Like you, I have traveled as a couple, and I must say I have spent some really incredible, intense moments. My biggest flaw, however, is that I have been on the road for many years and have developed a personal travel routine with inviolable timing, rhythms, and priorities. Logically, it is now much more challenging to adapt to a rhythm different from mine.
The essential thing to traveling in couples is to start from zero together, to develop the perfect journey, arising from the needs and pleasures of both. For me, changing now is difficult because I have chosen this way, to be as free as possible, and making compromises would seem to betray it.
It’s great to travel in just two, which is much more complicated than doing it by yourself, in my opinion. The only negative aspect of traveling as a couple is that sometimes we are too close to each other and do not open up to strangers.
A couple is together and gets company from the travel companion; if you’re alone, you’re more inspired to meet other people.
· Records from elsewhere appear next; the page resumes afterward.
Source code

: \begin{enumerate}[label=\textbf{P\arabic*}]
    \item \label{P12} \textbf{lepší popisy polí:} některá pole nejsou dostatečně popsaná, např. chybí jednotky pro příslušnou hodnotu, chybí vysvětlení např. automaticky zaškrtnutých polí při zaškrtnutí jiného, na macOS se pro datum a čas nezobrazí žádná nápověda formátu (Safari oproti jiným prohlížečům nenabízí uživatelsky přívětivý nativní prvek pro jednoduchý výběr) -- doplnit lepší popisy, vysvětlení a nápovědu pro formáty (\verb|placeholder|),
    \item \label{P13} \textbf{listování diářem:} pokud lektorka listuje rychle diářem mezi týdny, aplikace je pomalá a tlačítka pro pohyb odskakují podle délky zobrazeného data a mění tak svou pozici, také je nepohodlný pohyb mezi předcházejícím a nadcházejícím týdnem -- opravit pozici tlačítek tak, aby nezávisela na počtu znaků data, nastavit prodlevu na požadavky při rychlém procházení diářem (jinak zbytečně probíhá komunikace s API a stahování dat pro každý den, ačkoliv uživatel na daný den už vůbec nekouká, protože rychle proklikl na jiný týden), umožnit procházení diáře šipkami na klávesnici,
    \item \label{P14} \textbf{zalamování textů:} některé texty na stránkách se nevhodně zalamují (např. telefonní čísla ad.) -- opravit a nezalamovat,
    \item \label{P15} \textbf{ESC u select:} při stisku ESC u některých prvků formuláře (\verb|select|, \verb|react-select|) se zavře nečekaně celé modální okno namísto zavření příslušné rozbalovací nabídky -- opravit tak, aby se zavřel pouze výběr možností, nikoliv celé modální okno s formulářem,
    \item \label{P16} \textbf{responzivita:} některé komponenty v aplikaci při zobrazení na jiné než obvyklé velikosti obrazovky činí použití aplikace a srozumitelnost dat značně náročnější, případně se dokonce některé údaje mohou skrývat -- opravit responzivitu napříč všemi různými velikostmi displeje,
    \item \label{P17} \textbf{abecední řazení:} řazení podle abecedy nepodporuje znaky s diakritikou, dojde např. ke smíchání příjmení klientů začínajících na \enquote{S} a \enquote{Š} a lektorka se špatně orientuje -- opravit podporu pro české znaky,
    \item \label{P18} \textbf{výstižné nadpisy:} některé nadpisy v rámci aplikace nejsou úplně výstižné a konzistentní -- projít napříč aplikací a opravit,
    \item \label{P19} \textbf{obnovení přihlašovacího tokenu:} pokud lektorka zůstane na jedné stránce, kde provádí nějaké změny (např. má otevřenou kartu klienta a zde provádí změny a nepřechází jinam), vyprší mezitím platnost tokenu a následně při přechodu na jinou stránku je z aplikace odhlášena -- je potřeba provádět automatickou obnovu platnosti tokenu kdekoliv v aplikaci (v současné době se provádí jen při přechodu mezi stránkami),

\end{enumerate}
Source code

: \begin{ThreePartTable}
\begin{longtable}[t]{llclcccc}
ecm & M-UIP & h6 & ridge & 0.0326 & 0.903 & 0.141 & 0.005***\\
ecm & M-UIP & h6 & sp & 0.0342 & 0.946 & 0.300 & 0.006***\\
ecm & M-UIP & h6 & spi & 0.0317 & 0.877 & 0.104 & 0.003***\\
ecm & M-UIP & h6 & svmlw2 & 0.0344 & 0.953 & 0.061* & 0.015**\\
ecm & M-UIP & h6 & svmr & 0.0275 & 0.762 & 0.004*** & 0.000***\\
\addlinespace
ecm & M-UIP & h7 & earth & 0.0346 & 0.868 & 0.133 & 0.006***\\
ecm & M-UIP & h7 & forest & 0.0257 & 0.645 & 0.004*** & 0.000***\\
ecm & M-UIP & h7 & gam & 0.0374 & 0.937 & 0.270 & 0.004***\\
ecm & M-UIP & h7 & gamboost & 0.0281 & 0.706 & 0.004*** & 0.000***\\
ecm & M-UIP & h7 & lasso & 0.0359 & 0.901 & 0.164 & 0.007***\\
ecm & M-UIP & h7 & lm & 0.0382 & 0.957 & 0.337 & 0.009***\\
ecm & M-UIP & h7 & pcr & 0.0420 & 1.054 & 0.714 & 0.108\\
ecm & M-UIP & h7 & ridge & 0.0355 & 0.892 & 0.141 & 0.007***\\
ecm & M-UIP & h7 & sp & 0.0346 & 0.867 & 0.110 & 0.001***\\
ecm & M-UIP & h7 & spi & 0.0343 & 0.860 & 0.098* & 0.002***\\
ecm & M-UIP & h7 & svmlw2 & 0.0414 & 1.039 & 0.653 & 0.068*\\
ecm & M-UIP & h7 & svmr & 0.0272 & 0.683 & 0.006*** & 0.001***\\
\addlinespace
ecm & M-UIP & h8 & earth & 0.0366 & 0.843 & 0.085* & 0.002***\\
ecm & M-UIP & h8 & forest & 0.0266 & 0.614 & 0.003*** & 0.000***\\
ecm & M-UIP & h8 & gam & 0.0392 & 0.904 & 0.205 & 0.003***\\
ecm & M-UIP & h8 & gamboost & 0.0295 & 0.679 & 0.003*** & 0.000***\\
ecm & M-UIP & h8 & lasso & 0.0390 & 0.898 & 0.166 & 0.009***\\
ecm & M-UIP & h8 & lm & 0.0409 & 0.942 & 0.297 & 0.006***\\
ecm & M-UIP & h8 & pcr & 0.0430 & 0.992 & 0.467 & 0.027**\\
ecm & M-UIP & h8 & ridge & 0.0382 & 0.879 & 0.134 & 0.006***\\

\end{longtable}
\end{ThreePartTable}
There’s no doubt that when I travel alone, I meet many, many more people than when I travel with a mate.
Where are you now, and what are your next plans?

Now I’m back home for almost a month, and it’s like I’ve emptied a 20,000-piece puzzle on the table, and now I’m starting to build the edge. I want to help others like us to undertake journeys that will change their lives.
Today, I respond to social media messages from those who have doubts about equipment and roads. I want to seriously start publishing videos where I put to use what I learned on these 70,000km.
My life has changed since I started traveling by bicycle. This is why I would like everyone to be as happy as I am, and so I want to be the wind behind anyone who wants to leave.